** Material for this task follows **

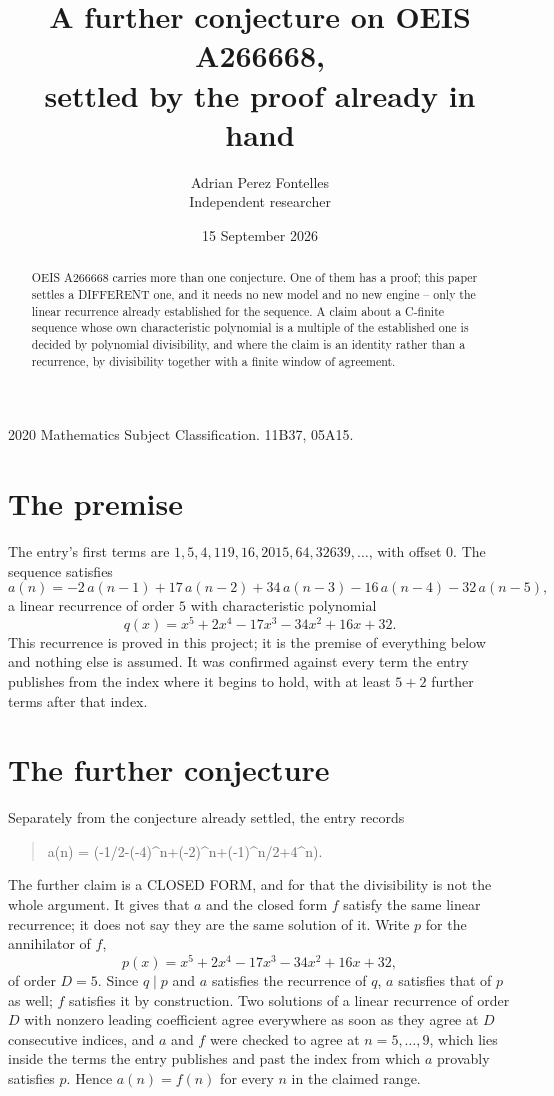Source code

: \documentclass[11pt,a4paper]{article}
\title{A further conjecture on OEIS A266668,\\ \large settled by the proof already in hand}
\author{Adrian Perez Fontelles\\ \small Independent researcher}
\date{15 September 2026}
\theoremstyle{plain}
\theoremstyle{definition}
\begin{document}
\maketitle

\begin{abstract}
OEIS A266668 carries more than one conjecture. One of them has a proof; this paper settles a
DIFFERENT one, and it needs no new model and no new engine -- only the linear recurrence already
established for the sequence. A claim about a C-finite sequence whose own characteristic
polynomial is a multiple of the established one is decided by polynomial divisibility, and where
the claim is an identity rather than a recurrence, by divisibility together with a finite window
of agreement.
\end{abstract}

\noindent\small 2020 Mathematics Subject Classification. 11B37, 05A15.\normalsize

\section{The premise}

The entry's first terms are $1, 5, 4, 119, 16, 2015, 64, 32639,\dots$, with offset $0$. The sequence satisfies
\[
  a(n)=-2\,a(n-1) + 17\,a(n-2) + 34\,a(n-3) - 16\,a(n-4) - 32\,a(n-5) ,
\]
a linear recurrence of order $5$ with characteristic polynomial
\[
  q(x)=x^{5} + 2 x^{4} - 17 x^{3} - 34 x^{2} + 16 x + 32 .
\]
This recurrence is proved in this project; it is the premise of everything below and nothing else is assumed.
It was confirmed against every term the entry publishes from the index where it begins to hold,
with at least $5+2$ further terms after that index.

\section{The further conjecture}

Separately from the conjecture already settled, the entry records

\begin{quote}\raggedright a(n) = (-1/2-(-4)\^{}n+(-2)\^{}n+(-1)\^{}n/2+4\^{}n).\end{quote}

The further claim is a CLOSED FORM, and for that the divisibility is not the whole argument. It
gives that $a$ and the closed form $f$ satisfy the same linear recurrence; it does not say they
are the same solution of it. Write $p$ for the annihilator of $f$,
\[
  p(x)=x^{5} + 2 x^{4} - 17 x^{3} - 34 x^{2} + 16 x + 32 ,
\]
of order $D=5$. Since $q\mid p$ and $a$ satisfies the recurrence of $q$, $a$ satisfies that of
$p$ as well; $f$ satisfies it by construction. Two solutions of a linear recurrence of order $D$
with nonzero leading coefficient agree everywhere as soon as they agree at $D$ consecutive
indices, and $a$ and $f$ were checked to agree at $n=5,\dots,9$,
which lies inside the terms the entry publishes and past the index from which $a$ provably
satisfies $p$. Hence $a(n)=f(n)$ for every $n$ in the claimed range.
\end{document}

** End of Material for this task **

## Work order
Search the entries for the string "dots" and copy each line where it occurs.

## Solution to the problem
The entry's first terms are $1, 5, 4, 119, 16, 2015, 64, 32639,\dots$, with offset $0$. The sequence satisfies
indices, and $a$ and $f$ were checked to agree at $n=5,\dots,9$,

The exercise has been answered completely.